I don't believe there is necessarily an obligation to show anymore than one price (the current price) in this situation.

DID sell goods so all their goods are for sale.  The big red sale sign gets customers into the shop.  The sale sign in itself does not imply that the goods have been reduced in price, only that they are for sale.

That's always been my understanding.


----------



## oulu (5 Jan 2006)

Seen in a sports shop runners before xmas 85E nothing else stated then after xmas same runners now 80E reduced from 120E


----------



## ClubMan (5 Jan 2006)

oulu said:
			
		

> Seen in a sports shop runners before xmas 85E nothing else stated then after xmas same runners now 80E reduced from 120E


If that is in breach of the rules as stated on the _ODCA _site linked earlier then you should make a complaint about it.


----------



## DonKing (5 Jan 2006)

I had presummed that DID were not legally obliged to show the pre-sale price so I haven't bothered to complain to the relevant authorities. I may complain to their head office and let them know that I would be reluctant to buy anything else from them during their "SALES" or at any other time for that matter.

On another note, something which I have seen in Superquinn over the last few months which annoys me, is that they state the price for one item and also have a bigger price banner stating a price for a multiple number of these items. You would presume that you are getting a better deal if you buy the multiply amount but if fact it's the exact same price.

I had my ten buns in the bag, when I double checked the price and was disgusted to see this! I complained at customer service and gave them back the buns. 

I don't regularly do the shopping so maybe everybody is aware of this little trick except me?


----------



## ClubMan (5 Jan 2006)

DonKing said:
			
		

> You would presume that you are getting a better deal if you buy the multiply amount but if fact it's the exact same price.


 Why would you presume that to be the case...

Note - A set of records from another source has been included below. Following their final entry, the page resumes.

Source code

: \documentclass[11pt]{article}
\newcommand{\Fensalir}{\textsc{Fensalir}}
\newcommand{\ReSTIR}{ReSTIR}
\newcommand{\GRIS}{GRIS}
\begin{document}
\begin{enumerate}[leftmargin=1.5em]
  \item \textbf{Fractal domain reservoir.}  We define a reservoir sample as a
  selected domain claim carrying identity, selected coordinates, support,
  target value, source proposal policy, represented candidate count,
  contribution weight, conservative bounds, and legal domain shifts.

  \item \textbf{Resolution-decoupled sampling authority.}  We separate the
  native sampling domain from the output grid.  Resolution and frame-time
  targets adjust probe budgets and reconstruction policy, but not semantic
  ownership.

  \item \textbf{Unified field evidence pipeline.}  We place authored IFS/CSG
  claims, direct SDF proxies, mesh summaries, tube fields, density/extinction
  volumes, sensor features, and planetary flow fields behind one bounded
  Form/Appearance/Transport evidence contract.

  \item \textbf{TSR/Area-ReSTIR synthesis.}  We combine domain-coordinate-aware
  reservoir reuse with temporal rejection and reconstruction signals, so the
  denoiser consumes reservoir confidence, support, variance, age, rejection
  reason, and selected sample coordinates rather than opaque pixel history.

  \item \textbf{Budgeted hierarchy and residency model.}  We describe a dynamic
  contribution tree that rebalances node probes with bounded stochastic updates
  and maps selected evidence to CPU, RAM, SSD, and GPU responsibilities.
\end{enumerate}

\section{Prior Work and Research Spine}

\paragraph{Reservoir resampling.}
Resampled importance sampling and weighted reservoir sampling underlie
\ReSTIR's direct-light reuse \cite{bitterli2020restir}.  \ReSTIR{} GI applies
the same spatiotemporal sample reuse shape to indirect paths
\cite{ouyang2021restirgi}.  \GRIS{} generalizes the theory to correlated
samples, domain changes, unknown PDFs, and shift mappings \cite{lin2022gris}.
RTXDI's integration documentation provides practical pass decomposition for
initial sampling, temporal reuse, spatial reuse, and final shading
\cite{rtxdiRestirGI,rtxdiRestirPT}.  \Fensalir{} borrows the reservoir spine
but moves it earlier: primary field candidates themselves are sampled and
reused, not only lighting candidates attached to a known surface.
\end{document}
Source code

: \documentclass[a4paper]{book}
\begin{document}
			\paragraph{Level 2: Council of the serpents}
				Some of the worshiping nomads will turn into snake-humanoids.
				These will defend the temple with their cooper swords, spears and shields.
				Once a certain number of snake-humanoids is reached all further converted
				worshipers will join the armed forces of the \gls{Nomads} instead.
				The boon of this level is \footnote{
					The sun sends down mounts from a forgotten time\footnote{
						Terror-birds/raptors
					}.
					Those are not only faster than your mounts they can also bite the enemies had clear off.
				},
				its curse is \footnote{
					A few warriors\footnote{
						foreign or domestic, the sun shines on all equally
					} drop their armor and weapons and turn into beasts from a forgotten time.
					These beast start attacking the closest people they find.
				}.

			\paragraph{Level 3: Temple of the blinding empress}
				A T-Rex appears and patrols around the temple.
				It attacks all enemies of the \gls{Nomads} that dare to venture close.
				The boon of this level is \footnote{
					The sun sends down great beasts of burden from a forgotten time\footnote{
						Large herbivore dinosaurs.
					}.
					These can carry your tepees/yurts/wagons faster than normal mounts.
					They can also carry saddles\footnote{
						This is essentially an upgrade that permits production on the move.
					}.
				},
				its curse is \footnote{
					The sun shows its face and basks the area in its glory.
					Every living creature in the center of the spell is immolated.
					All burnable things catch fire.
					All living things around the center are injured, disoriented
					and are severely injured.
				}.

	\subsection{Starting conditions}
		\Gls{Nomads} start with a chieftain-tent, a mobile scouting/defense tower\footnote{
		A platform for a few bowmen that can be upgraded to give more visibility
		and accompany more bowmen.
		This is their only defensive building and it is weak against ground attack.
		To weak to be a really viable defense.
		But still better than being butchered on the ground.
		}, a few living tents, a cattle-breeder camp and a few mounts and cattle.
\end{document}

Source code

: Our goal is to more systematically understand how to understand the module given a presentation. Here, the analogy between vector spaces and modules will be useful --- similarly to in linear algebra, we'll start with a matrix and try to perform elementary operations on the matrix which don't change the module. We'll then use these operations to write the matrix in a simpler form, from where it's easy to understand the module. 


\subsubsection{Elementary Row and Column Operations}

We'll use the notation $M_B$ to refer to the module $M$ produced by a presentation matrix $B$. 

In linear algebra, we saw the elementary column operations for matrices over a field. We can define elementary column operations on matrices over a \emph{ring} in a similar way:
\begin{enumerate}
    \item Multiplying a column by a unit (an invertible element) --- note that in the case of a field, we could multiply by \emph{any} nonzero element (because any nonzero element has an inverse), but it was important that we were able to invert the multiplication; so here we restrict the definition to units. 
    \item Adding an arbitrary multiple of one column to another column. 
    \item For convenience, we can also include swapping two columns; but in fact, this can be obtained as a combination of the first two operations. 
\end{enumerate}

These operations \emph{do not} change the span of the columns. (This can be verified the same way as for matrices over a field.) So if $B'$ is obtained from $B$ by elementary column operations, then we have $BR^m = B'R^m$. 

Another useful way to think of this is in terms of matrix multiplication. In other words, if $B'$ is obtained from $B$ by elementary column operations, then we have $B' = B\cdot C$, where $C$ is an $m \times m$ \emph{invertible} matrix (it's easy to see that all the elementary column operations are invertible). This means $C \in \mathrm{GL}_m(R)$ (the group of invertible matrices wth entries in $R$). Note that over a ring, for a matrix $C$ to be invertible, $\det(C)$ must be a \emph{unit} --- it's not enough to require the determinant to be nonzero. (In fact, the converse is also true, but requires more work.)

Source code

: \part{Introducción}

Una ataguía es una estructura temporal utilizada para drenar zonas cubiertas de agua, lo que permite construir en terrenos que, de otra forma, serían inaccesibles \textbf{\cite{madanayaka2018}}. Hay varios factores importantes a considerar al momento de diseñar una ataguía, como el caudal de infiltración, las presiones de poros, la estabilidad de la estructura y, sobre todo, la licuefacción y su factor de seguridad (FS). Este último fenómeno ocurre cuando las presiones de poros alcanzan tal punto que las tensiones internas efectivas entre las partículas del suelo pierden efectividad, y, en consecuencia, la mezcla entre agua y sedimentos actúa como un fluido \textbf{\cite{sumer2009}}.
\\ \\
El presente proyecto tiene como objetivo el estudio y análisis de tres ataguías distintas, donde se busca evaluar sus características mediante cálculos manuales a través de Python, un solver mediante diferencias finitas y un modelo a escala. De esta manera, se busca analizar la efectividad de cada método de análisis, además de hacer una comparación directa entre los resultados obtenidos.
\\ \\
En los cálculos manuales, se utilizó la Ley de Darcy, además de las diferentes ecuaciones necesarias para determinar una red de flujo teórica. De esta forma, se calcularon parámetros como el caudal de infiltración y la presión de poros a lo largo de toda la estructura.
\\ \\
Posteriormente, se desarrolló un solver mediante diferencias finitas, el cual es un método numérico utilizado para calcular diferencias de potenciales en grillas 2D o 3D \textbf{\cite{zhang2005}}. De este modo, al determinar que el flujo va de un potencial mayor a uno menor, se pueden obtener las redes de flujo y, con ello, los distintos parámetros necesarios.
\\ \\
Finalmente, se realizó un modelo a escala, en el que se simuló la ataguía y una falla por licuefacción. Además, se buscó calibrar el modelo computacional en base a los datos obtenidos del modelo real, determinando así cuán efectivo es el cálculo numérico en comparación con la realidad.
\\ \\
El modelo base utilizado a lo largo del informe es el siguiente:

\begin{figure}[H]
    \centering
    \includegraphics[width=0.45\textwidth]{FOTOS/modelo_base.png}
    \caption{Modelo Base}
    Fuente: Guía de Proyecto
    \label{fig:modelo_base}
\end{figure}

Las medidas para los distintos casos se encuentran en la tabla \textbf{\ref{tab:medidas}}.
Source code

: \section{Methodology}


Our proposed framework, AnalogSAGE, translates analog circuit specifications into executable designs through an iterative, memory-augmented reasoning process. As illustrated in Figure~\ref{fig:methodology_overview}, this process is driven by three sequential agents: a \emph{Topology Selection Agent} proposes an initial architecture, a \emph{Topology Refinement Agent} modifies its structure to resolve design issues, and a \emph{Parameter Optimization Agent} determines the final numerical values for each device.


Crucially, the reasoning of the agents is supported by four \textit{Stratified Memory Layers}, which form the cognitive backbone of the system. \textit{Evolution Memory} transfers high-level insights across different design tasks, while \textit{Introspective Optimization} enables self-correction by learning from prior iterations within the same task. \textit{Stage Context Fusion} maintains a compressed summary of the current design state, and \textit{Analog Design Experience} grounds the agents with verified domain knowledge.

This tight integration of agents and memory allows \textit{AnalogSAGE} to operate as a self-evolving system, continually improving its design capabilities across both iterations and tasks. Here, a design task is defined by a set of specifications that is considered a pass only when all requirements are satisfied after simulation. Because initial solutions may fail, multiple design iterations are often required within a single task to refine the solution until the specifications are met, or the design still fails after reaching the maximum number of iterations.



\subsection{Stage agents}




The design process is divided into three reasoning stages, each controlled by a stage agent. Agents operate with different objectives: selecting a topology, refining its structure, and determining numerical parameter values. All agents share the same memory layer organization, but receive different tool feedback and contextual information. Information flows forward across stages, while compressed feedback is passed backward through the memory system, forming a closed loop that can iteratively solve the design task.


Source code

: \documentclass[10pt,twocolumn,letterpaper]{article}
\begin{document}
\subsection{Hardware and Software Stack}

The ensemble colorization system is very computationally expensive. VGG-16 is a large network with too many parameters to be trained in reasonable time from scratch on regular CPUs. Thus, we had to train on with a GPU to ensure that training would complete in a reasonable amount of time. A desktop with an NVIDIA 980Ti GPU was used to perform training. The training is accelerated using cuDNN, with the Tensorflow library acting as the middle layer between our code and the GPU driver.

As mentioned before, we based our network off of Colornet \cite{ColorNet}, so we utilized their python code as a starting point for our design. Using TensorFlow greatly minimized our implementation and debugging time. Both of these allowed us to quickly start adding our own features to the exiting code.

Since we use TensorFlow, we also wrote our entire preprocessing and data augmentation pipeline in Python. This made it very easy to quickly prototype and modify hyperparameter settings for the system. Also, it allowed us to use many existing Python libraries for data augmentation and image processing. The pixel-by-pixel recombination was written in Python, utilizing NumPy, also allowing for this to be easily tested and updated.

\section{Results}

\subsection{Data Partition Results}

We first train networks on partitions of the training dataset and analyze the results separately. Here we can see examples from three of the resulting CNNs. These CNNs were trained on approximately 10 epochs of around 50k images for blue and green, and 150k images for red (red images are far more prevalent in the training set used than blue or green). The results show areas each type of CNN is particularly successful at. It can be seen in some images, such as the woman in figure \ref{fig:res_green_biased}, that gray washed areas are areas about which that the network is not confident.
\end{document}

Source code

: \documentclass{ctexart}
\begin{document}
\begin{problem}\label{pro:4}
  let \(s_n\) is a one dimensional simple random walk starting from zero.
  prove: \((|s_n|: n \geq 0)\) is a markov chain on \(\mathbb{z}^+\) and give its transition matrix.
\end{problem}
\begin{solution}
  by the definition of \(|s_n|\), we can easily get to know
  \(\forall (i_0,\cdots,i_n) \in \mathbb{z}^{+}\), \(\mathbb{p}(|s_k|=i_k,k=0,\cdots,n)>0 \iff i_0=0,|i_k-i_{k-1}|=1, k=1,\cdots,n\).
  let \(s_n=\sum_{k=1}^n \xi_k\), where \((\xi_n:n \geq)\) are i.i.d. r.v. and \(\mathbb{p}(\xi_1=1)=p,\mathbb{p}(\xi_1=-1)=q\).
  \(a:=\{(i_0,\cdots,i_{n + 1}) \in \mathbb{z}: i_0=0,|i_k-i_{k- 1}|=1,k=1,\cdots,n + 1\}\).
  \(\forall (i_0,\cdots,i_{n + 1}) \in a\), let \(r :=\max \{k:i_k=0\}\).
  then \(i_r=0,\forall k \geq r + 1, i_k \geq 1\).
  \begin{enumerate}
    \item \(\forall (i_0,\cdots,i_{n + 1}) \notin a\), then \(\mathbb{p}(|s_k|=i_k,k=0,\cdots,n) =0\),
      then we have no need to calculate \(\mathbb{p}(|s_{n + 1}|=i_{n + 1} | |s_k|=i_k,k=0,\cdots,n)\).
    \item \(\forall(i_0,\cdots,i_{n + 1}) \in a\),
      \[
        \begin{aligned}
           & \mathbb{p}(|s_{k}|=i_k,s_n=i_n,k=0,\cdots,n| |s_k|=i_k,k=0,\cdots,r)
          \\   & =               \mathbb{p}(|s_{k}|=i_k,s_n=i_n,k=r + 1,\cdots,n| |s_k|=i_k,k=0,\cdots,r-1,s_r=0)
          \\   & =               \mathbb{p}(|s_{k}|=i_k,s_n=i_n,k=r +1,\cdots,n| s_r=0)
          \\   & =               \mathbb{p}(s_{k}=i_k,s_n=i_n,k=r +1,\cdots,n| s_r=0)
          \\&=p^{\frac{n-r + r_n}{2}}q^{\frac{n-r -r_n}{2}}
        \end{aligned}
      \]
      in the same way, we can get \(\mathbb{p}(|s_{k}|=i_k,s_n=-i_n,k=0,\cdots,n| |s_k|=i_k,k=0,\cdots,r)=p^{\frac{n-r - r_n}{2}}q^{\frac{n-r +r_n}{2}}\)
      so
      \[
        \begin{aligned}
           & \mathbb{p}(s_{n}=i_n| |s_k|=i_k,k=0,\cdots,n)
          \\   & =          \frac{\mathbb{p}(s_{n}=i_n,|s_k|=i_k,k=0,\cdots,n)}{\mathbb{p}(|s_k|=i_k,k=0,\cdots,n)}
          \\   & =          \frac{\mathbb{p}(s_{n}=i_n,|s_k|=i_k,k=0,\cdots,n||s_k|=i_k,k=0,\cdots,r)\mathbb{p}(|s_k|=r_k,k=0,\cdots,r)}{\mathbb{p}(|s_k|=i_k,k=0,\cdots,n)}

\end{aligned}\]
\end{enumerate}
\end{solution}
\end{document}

> I had my ten buns in the bag, when I double checked the price and was disgusted to see this! I complained at customer service and gave them back the buns.


 ... or be disgusted by it?! At least you exercised your right not to purchase if you were not happy although I don't really see that there are reasonable grounds for complaint here myself.


> I don't regularly do the shopping so maybe everybody is aware of this little trick except me?


 Sometimes multipacks are actually *dearer *per item than buying individually. Caveat emptor.


----------



## DonKing (7 Jan 2006)

> Sometimes multipacks are actually dearer per item than buying individually. Caveat emptor



I could tolereate a higher price for a multipack (I'm thinking of apples/oranges multipacks here) as there is an extra cost for packaging. However what I am referring to is where the customer is encouraged to buy multiple numbers of individual items, such as the ten buns which I had to select individually and place in the bag.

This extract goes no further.